Document images with source code:
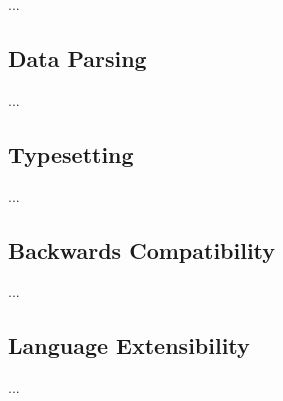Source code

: \documentclass[../report.tex]{subfiles}
\begin{document}









...

\subsection{Data Parsing}

...

\subsection{Typesetting}

...

\subsection{Backwards Compatibility}

...

\subsection{Language Extensibility}

...
\end{document}
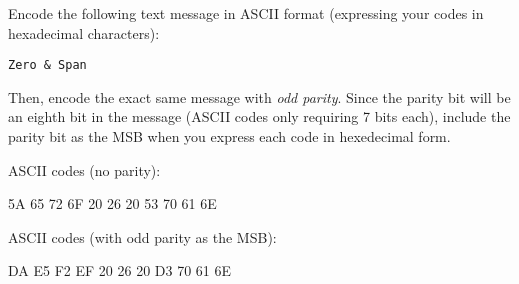 

Encode the following text message in ASCII format (expressing your codes in hexadecimal characters):

\vskip 10pt

\centerline{\tt Zero \& Span} 

\vskip 50pt

Then, encode the exact same message with {\it odd parity}.  Since the parity bit will be an eighth bit in the message (ASCII codes only requiring 7 bits each), include the parity bit as the MSB when you express each code in hexedecimal form.

\vskip 50pt







\noindent
ASCII codes (no parity):

\vskip 10pt

5A 65 72 6F 20 26 20 53 70 61 6E

\vskip 30pt

\noindent
ASCII codes (with odd parity as the MSB):

\vskip 10pt

DA E5 F2 EF 20 26 20 D3 70 61 6E











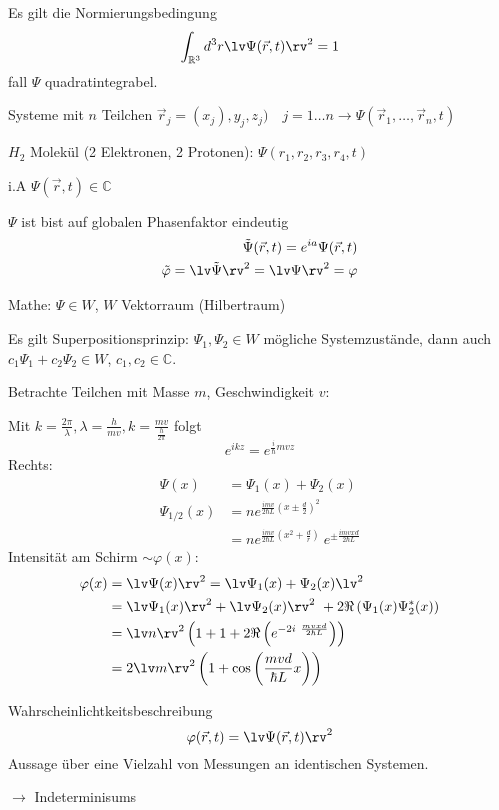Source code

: Es gilt die Normierungsbedingung
\begin{equation*}
    \int_{\mathbb{R}^3} d^3 r \lv \Psi(\vec{r},t)\rv^2=1
\end{equation*}
fall $\Psi$ quadratintegrabel.
\begin{bem}
    \item 
    Systeme mit $n$ Teilchen $\vec{r}_j = (x_j),y_j,z_j) \quad j=1 \ldots
    n \rightarrow \Psi(\vec{r}_1, \ldots, \vec{r}_n,t)$

    $H_2$ Molekül (2 Elektronen, 2 Protonen): $\Psi(r_1,r_2,r_3,r_4,t)$ 
    \item
    i.A $\Psi(\vec{r},t) \in \mathbb{C}$
    \item
    $\Psi$ ist bist auf globalen Phasenfaktor eindeutig 
    \begin{align*}
        \tilde{\Psi}(\vec{r},t)=
        e^{ia} \Psi(\vec{r},t) \\
        \tilde{\varphi}=\lv \tilde{\Psi} \rv^2 = \lv \Psi \rv^2 = \varphi
    \end{align*}
    \item Mathe: $\Psi \in W$, $W$ Vektorraum (Hilbertraum)

    Es gilt Superpositionsprinzip: $\Psi_1, \Psi_2 \in W$ mögliche
    Systemzustände, dann auch $c_1 \Psi_1 + c_2 \Psi_2 \in W$, $c_1,c_2 \in
    \mathbb{C}$. 

    Betrachte Teilchen mit Masse $m$, Geschwindigkeit $v$:

    Mit
    $k=\frac{2\pi}{\lambda},\lambda=\frac{h}{mv},k=\frac{mv}{\frac{h}{2\pi}}$
    folgt
    \begin{equation*}
        e^{ikz} = e^{\frac{i}{\hbar}mvz}
    \end{equation*}
    Rechts:
    \begin{align*}
        \Psi(x) &= \Psi_1(x) + \Psi_2(x) \\
        \Psi_{1/2}(x) &= n e^{\frac{imv}{2\hbar L}\left(x \pm \frac{d}{2}\right)^2} \\
        &= n e^{\frac{imv}{2\hbar L}\left(x^2 + \frac{d}{r}\right)} \
        e^{\pm \frac{imvxd}{2\hbar L}}
    \end{align*}
    Intensität am Schirm $\sim \varphi(x)$:
    \begin{align*}
       \varphi(x) &= \lv \Psi(x) \rv^2 = \lv \Psi_1(x) + \Psi_2(x)\lv^2 \\
                &= \lv \Psi_1(x) \rv^2 + \lv \Psi_2(x) \rv^2 \
                    + 2\Re \left( \Psi_1(x) \Psi_2^*(x) \right) \\
                &= \lv n \rv^2  \left( 1 + 1 + 2\Re \left( e^{-2i \
                    \frac{mvxd}{2\hbar L}}\right) \right)\\
                &= 2 \lv m \rv^2 \left( 1 + \cos \left(\frac{mvd}{\hbar L}x \right) \right)
    \end{align*}
    \item \qme Wahrscheinlichtkeitsbeschreibung
    \begin{equation*}
        \varphi(\vec{r},t) = \lv \Psi(\vec{r},t)\rv^2
    \end{equation*}
    Aussage über eine Vielzahl von Messungen an identischen Systemen.

    $\longrightarrow$ Indeterminisums
\end{bem}
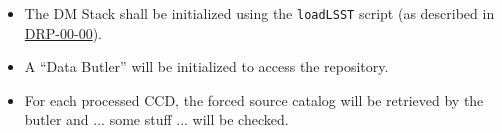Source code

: \begin{itemize}

  \item{The DM Stack shall be initialized using the \texttt{loadLSST} script
  (as described in \hyperref[drp-00-00]{DRP-00-00}).}

  \item{A ``Data Butler'' will be initialized to access the repository.}

  \item{For each processed CCD, the forced source catalog will be retrieved by
  the butler and ... some stuff ... will be checked.}

\end{itemize}
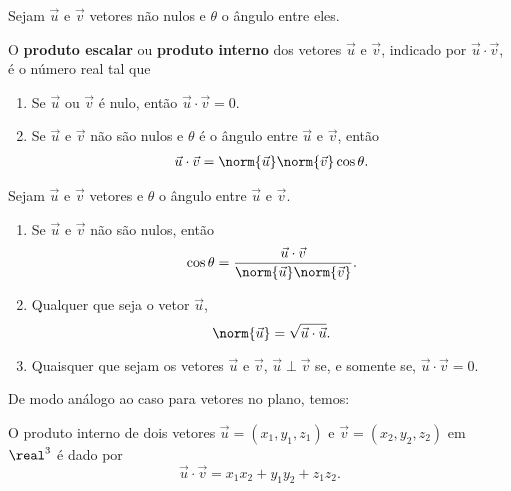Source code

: Sejam $\vec{u}$ e $\vec{v}$ vetores n\~ao nulos e $\theta$ o \^angulo entre eles.
\begin{center}
\end{center}


\begin{definicao}\label{produtointerno-espaco}
  O \textbf{produto escalar} ou \textbf{produto interno} dos vetores $\vec{u}$ e $\vec{v}$, indicado por $\vec{u}\cdot\vec{v}$, \'e o n\'umero real tal que
  \begin{enumerate}
    \item Se $\vec{u}$ ou $\vec{v}$ \'e nulo, ent\~ao $\vec{u}\cdot\vec{v} = 0$.
    \item Se $\vec{u}$ e $\vec{v}$ n\~ao s\~ao nulos e $\theta$ \'e o \^angulo entre $\vec{u}$ e $\vec{v}$, ent\~ao
    \begin{align}\label{produto-interno-espaco}
      \vec{u}\cdot\vec{v} = \norm{\vec{u}}\norm{\vec{v}}\cos\theta.
    \end{align}
  \end{enumerate}
\end{definicao}

\begin{proposicao}
  Sejam $\vec{u}$ e $\vec{v}$ vetores e $\theta$ o \^angulo entre $\vec{u}$ e $\vec{v}$.
  \begin{enumerate}
    \item Se $\vec{u}$ e $\vec{v}$ n\~ao s\~ao nulos, ent\~ao
    \[
      \cos\theta = \dfrac{\vec{u}\cdot\vec{v}}{\norm{\vec{u}}\norm{\vec{v}}}.
    \]
    \item Qualquer que seja o vetor $\vec{u}$,
    \[
      \norm{\vec{u}} = \sqrt{\vec{u}\cdot\vec{u}}.
    \]
    \item Quaisquer que sejam os vetores $\vec{u}$ e $\vec{v}$, $\vec{u}\perp\vec{v}$ se, e somente se, $\vec{u}\cdot\vec{v} = 0$.
    \end{enumerate}
\end{proposicao}
De modo an\'alogo ao caso para vetores no plano, temos:
\begin{teorema}
  O produto interno de dois vetores $\vec{u} = (x_1, y_1,z_1)$ e $\vec{v} = (x_2, y_2,z_2)$ em $\real^3$ \'e dado por
  \[
    \vec{u}\cdot\vec{v} = x_1x_2 + y_1y_2 + z_1z_2.
  \]
\end{teorema}

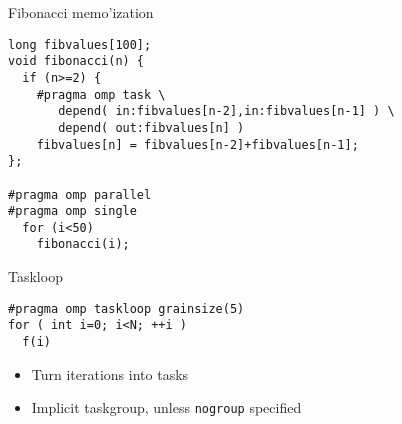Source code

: \begin{numberedframe}{Fibonacci memo'ization}
\begin{lstlisting}
long fibvalues[100];
void fibonacci(n) {
  if (n>=2) {
    #pragma omp task \
       depend( in:fibvalues[n-2],in:fibvalues[n-1] ) \
       depend( out:fibvalues[n] )
    fibvalues[n] = fibvalues[n-2]+fibvalues[n-1];
};

#pragma omp parallel
#pragma omp single
  for (i<50)
    fibonacci(i);
\end{lstlisting}
\end{numberedframe}


\begin{numberedframe}{Taskloop}
\begin{lstlisting}
#pragma omp taskloop grainsize(5)
for ( int i=0; i<N; ++i )
  f(i)
\end{lstlisting}
  \begin{itemize}
  \item Turn iterations into tasks
  \item Implicit taskgroup, unless \lstinline{nogroup} specified
  \end{itemize}
\end{numberedframe}

\endinput

\begin{numberedframe}{}
\begin{lstlisting}
\end{lstlisting}
  \begin{itemize}
  \item 
  \end{itemize}
\end{numberedframe}

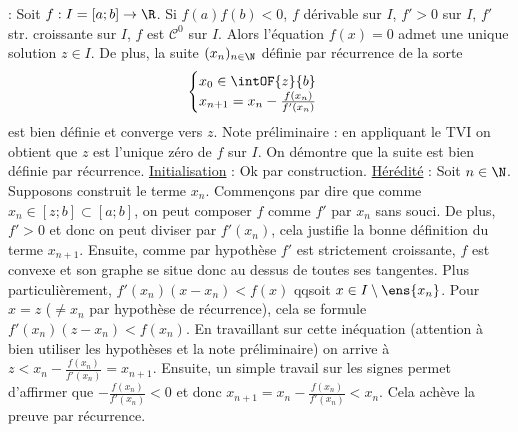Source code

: \markdownRendererDocumentBegin
{}\markdownRendererInterblockSeparator
{}\shortcutProposition{} : Soit $f:I = [a;b] \to \R$. Si\markdownRendererInterblockSeparator
{}\markdownRendererUlBeginTight
\markdownRendererUlItem $f(a)f(b) <0$,\markdownRendererUlItemEnd 
\markdownRendererUlItem $f$ dérivable sur $I$,\markdownRendererUlItemEnd 
\markdownRendererUlItem $f'>0$ sur $I$,\markdownRendererUlItemEnd 
\markdownRendererUlItem $f'$ str. croissante sur $I$,\markdownRendererUlItemEnd 
\markdownRendererUlItem $f$ est $\mathscr C^0$ sur $I$.\markdownRendererUlItemEnd 
\markdownRendererUlEndTight \markdownRendererInterblockSeparator
{}Alors l'équation $f(x)=0$ admet une unique solution $z \in I$. De plus, la suite $(x_n)_{n \in \N}$ définie par récurrence de la sorte\markdownRendererInterblockSeparator
{}$$ \begin{cases} x_0 \in \intOF{z}{b} \\ x_{n+1} = x_n - \frac{f(x_n)}{f'(x_n)} \end{cases} $$\markdownRendererInterblockSeparator
{}est bien définie et converge vers $z$.\markdownRendererInterblockSeparator
{}\markdownRendererInterblockSeparator
{}Note préliminaire : en appliquant le TVI on obtient que $z$ est l'unique zéro de $f$ sur $I$.\markdownRendererInterblockSeparator
{}On démontre que la suite est bien définie par récurrence.\markdownRendererInterblockSeparator
{}\underline{Initialisation} : Ok par construction.\markdownRendererInterblockSeparator
{}\underline{Hérédité} : Soit $n \in \N$. Supposons construit le terme $x_n$. Commençons par dire que comme $x_n \in [z;b] \subset [a;b]$, on peut composer $f$ comme $f'$ par $x_n$ sans souci. De plus, $f' > 0$ et donc on peut diviser par $f'(x_n)$, cela justifie la bonne définition du terme $x_{n+1}$.\markdownRendererInterblockSeparator
{}Ensuite, comme par hypothèse $f'$ est strictement croissante, $f$ est convexe et son graphe se situe donc au dessus de toutes ses tangentes. Plus particulièrement, $f'(x_n)(x-x_n) < f(x)$ qqsoit $x \in I \setminus \ens{x_n}$. Pour $x=z$ ($\neq x_n$ par hypothèse de récurrence), cela se formule $f'(x_n)(z-x_n) < f(x_n)$. En travaillant sur cette inéquation (attention à bien utiliser les hypothèses et la note préliminaire) on arrive à $z < x_n - \frac{f(x_n)}{f'(x_n)} = x_{n+1}$.\markdownRendererInterblockSeparator
{}Ensuite, un simple travail sur les signes permet d'affirmer que $-\frac{f(x_n)}{f'(x_n)} < 0$ et donc $x_{n+1} = x_n-\frac{f(x_n)}{f'(x_n)} < x_n$. Cela achève la preuve par récurrence.\markdownRendererInterblockSeparator
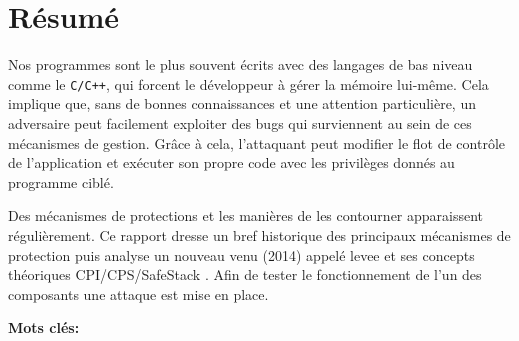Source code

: 
%
%


\chapter*{Résumé}

Nos programmes sont le plus souvent écrits avec des langages de bas niveau comme le \texttt{C/C++}, qui forcent le développeur à gérer la mémoire lui-même. Cela implique que, sans de bonnes connaissances et une attention particulière, un adversaire peut facilement exploiter des bugs qui surviennent au sein de ces mécanismes de gestion. Grâce à cela, l’attaquant peut modifier le flot de contrôle de l'application et exécuter son propre code avec les privilèges donnés au programme ciblé.

Des mécanismes de protections et les manières de les contourner apparaissent régulièrement. Ce rapport dresse un bref historique des principaux mécanismes de protection puis analyse un nouveau venu (2014) appelé \gls{levee} et ses concepts théoriques CPI/CPS/\og SafeStack \fg. Afin de tester le fonctionnement de l'un des composants une attaque est mise en place.

\vskip0.5cm
\noindent\textbf{Mots clés:}
\Keywordsfr
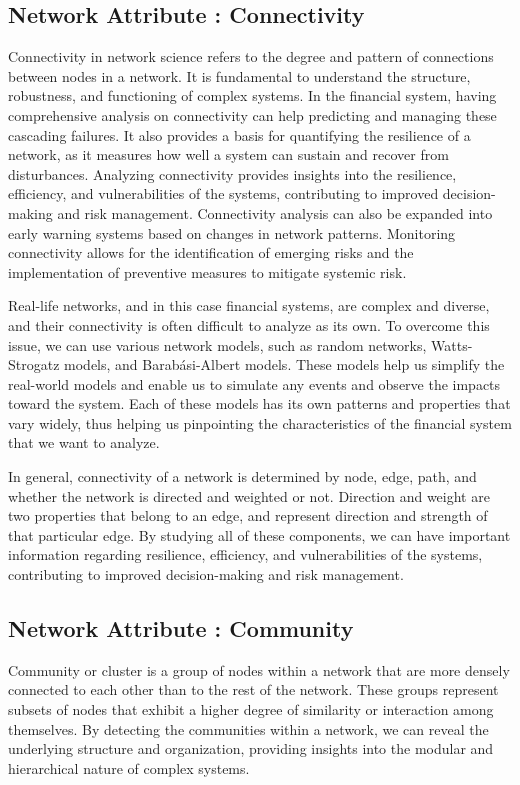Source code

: \documentclass[a4paper,11pt]{article}
\begin{document}
\subsection{Network Attribute : Connectivity}
Connectivity in network science refers to the degree and pattern of connections between nodes in a network. It is fundamental to understand the structure, robustness, and functioning of complex systems. In the financial system, having comprehensive analysis on connectivity can help predicting and managing these cascading failures. It also provides a basis for quantifying the resilience of a network, as it measures how well a system can sustain and recover from disturbances. Analyzing connectivity provides insights into the resilience, efficiency, and vulnerabilities of the systems, contributing to improved decision-making and risk management. Connectivity analysis can also be expanded into early warning systems based on changes in network patterns. Monitoring connectivity allows for the identification of emerging risks and the implementation of preventive measures to mitigate systemic risk.

Real-life networks, and in this case financial systems, are complex and diverse, and their connectivity is often difficult to analyze as its own. To overcome this issue, we can use various network models, such as random networks, Watts-Strogatz models, and Barabási-Albert models. These models help us simplify the real-world models and enable us to simulate any events and observe the impacts toward the system. 
Each of these models has its own patterns and properties that vary widely, thus helping us pinpointing the characteristics of the financial system that we want to analyze.

In general, connectivity of a network is determined by node, edge, path, and whether the network is directed and weighted or not. Direction and weight are two properties that belong to an edge, and represent direction and strength of that particular edge. By studying all of these components, we can have important information regarding resilience, efficiency, and vulnerabilities of the systems, contributing to improved decision-making and risk management.

\subsection{Network Attribute : Community}
Community or cluster is a group of nodes within a network that are more densely connected to each other than to the rest of the network. These groups represent subsets of nodes that exhibit a higher degree of similarity or interaction among themselves. By detecting the communities within a network, we can reveal the underlying structure and organization, providing insights into the modular and hierarchical nature of complex systems.
\end{document}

Brief
Each line of the data that has the string "peut" should be returned.

Task answer
{}\underline{Hérédité} : Soit $n \in \N$. Supposons construit le terme $x_n$. Commençons par dire que comme $x_n \in [z;b] \subset [a;b]$, on peut composer $f$ comme $f'$ par $x_n$ sans souci. De plus, $f' > 0$ et donc on peut diviser par $f'(x_n)$, cela justifie la bonne définition du terme $x_{n+1}$.\markdownRendererInterblockSeparator
Nos programmes sont le plus souvent écrits avec des langages de bas niveau comme le \texttt{C/C++}, qui forcent le développeur à gérer la mémoire lui-même. Cela implique que, sans de bonnes connaissances et une attention particulière, un adversaire peut facilement exploiter des bugs qui surviennent au sein de ces mécanismes de gestion. Grâce à cela, l’attaquant peut modifier le flot de contrôle de l'application et exécuter son propre code avec les privilèges donnés au programme ciblé.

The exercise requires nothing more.